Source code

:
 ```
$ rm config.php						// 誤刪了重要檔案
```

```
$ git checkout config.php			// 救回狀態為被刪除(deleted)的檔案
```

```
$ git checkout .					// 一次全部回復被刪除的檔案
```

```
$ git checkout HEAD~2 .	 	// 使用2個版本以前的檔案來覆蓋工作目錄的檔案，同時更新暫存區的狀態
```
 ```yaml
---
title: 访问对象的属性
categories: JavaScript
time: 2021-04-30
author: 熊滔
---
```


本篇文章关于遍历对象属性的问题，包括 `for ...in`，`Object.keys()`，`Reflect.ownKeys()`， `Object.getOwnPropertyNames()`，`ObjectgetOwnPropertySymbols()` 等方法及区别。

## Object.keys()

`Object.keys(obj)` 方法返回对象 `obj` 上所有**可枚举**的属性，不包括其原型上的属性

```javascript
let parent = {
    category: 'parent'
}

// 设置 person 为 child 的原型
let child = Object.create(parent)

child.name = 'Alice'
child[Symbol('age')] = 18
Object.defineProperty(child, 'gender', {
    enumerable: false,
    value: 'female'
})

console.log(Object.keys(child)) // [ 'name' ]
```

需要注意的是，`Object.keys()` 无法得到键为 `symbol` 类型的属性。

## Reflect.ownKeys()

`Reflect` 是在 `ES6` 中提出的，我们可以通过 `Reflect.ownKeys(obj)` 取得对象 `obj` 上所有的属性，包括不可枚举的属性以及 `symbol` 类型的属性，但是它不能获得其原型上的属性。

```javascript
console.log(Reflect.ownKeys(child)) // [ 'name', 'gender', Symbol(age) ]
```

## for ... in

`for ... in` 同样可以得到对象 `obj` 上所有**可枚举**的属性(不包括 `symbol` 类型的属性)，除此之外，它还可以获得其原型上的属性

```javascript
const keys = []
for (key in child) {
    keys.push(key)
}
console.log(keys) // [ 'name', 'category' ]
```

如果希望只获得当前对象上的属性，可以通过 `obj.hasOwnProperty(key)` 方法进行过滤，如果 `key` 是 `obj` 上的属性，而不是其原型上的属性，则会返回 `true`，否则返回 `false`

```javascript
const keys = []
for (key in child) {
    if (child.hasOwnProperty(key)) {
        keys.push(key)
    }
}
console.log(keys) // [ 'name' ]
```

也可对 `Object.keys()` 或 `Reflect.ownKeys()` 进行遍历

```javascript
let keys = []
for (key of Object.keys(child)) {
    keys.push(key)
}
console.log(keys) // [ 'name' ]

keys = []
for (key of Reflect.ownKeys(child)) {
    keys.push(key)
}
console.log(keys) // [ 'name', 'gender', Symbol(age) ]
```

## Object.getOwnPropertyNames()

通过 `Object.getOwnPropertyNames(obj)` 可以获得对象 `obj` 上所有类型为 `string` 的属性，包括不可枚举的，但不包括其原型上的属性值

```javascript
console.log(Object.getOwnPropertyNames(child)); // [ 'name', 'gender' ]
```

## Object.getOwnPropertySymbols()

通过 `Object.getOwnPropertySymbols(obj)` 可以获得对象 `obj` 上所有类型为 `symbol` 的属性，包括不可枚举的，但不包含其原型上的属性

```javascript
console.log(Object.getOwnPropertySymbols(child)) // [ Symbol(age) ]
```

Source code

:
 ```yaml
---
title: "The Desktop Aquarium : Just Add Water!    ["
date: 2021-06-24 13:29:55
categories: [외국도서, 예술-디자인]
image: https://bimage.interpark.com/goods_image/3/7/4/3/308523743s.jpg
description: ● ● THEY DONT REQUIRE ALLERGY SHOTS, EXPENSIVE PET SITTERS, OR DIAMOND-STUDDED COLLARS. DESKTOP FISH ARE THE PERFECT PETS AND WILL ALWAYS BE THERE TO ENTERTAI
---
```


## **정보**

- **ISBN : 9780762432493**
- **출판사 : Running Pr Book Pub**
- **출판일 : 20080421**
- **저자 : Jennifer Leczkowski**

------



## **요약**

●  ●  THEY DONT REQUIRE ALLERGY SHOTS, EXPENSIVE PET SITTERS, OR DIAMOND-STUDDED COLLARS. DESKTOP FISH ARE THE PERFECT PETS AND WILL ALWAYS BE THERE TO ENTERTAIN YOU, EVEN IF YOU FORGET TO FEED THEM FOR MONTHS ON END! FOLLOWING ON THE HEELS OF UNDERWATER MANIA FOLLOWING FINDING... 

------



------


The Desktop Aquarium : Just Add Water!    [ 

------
● ● ●
Copy out the entire listing again, word for word.

**YOUR SOLUTION**
Source code

:
 ```
$ rm config.php						// 誤刪了重要檔案
```

```
$ git checkout config.php			// 救回狀態為被刪除(deleted)的檔案
```

```
$ git checkout .					// 一次全部回復被刪除的檔案
```

```
$ git checkout HEAD~2 .	 	// 使用2個版本以前的檔案來覆蓋工作目錄的檔案，同時更新暫存區的狀態
```
 ```yaml
---
title: 访问对象的属性
categories: JavaScript
time: 2021-04-30
author: 熊滔
---
```


本篇文章关于遍历对象属性的问题，包括 `for ...in`，`Object.keys()`，`Reflect.ownKeys()`， `Object.getOwnPropertyNames()`，`ObjectgetOwnPropertySymbols()` 等方法及区别。

## Object.keys()

`Object.keys(obj)` 方法返回对象 `obj` 上所有**可枚举**的属性，不包括其原型上的属性

```javascript
let parent = {
    category: 'parent'
}

// 设置 person 为 child 的原型
let child = Object.create(parent)

child.name = 'Alice'
child[Symbol('age')] = 18
Object.defineProperty(child, 'gender', {
    enumerable: false,
    value: 'female'
})

console.log(Object.keys(child)) // [ 'name' ]
```

需要注意的是，`Object.keys()` 无法得到键为 `symbol` 类型的属性。

## Reflect.ownKeys()

`Reflect` 是在 `ES6` 中提出的，我们可以通过 `Reflect.ownKeys(obj)` 取得对象 `obj` 上所有的属性，包括不可枚举的属性以及 `symbol` 类型的属性，但是它不能获得其原型上的属性。

```javascript
console.log(Reflect.ownKeys(child)) // [ 'name', 'gender', Symbol(age) ]
```

## for ... in

`for ... in` 同样可以得到对象 `obj` 上所有**可枚举**的属性(不包括 `symbol` 类型的属性)，除此之外，它还可以获得其原型上的属性

```javascript
const keys = []
for (key in child) {
    keys.push(key)
}
console.log(keys) // [ 'name', 'category' ]
```

如果希望只获得当前对象上的属性，可以通过 `obj.hasOwnProperty(key)` 方法进行过滤，如果 `key` 是 `obj` 上的属性，而不是其原型上的属性，则会返回 `true`，否则返回 `false`

```javascript
const keys = []
for (key in child) {
    if (child.hasOwnProperty(key)) {
        keys.push(key)
    }
}
console.log(keys) // [ 'name' ]
```

也可对 `Object.keys()` 或 `Reflect.ownKeys()` 进行遍历

```javascript
let keys = []
for (key of Object.keys(child)) {
    keys.push(key)
}
console.log(keys) // [ 'name' ]

keys = []
for (key of Reflect.ownKeys(child)) {
    keys.push(key)
}
console.log(keys) // [ 'name', 'gender', Symbol(age) ]
```

## Object.getOwnPropertyNames()

通过 `Object.getOwnPropertyNames(obj)` 可以获得对象 `obj` 上所有类型为 `string` 的属性，包括不可枚举的，但不包括其原型上的属性值

```javascript
console.log(Object.getOwnPropertyNames(child)); // [ 'name', 'gender' ]
```

## Object.getOwnPropertySymbols()

通过 `Object.getOwnPropertySymbols(obj)` 可以获得对象 `obj` 上所有类型为 `symbol` 的属性，包括不可枚举的，但不包含其原型上的属性

```javascript
console.log(Object.getOwnPropertySymbols(child)) // [ Symbol(age) ]
```

Source code

:
 ```yaml
---
title: "The Desktop Aquarium : Just Add Water!    ["
date: 2021-06-24 13:29:55
categories: [외국도서, 예술-디자인]
image: https://bimage.interpark.com/goods_image/3/7/4/3/308523743s.jpg
description: ● ● THEY DONT REQUIRE ALLERGY SHOTS, EXPENSIVE PET SITTERS, OR DIAMOND-STUDDED COLLARS. DESKTOP FISH ARE THE PERFECT PETS AND WILL ALWAYS BE THERE TO ENTERTAI
---
```


## **정보**

- **ISBN : 9780762432493**
- **출판사 : Running Pr Book Pub**
- **출판일 : 20080421**
- **저자 : Jennifer Leczkowski**

------



## **요약**

●  ●  THEY DONT REQUIRE ALLERGY SHOTS, EXPENSIVE PET SITTERS, OR DIAMOND-STUDDED COLLARS. DESKTOP FISH ARE THE PERFECT PETS AND WILL ALWAYS BE THERE TO ENTERTAIN YOU, EVEN IF YOU FORGET TO FEED THEM FOR MONTHS ON END! FOLLOWING ON THE HEELS OF UNDERWATER MANIA FOLLOWING FINDING... 

------



------


The Desktop Aquarium : Just Add Water!    [ 

------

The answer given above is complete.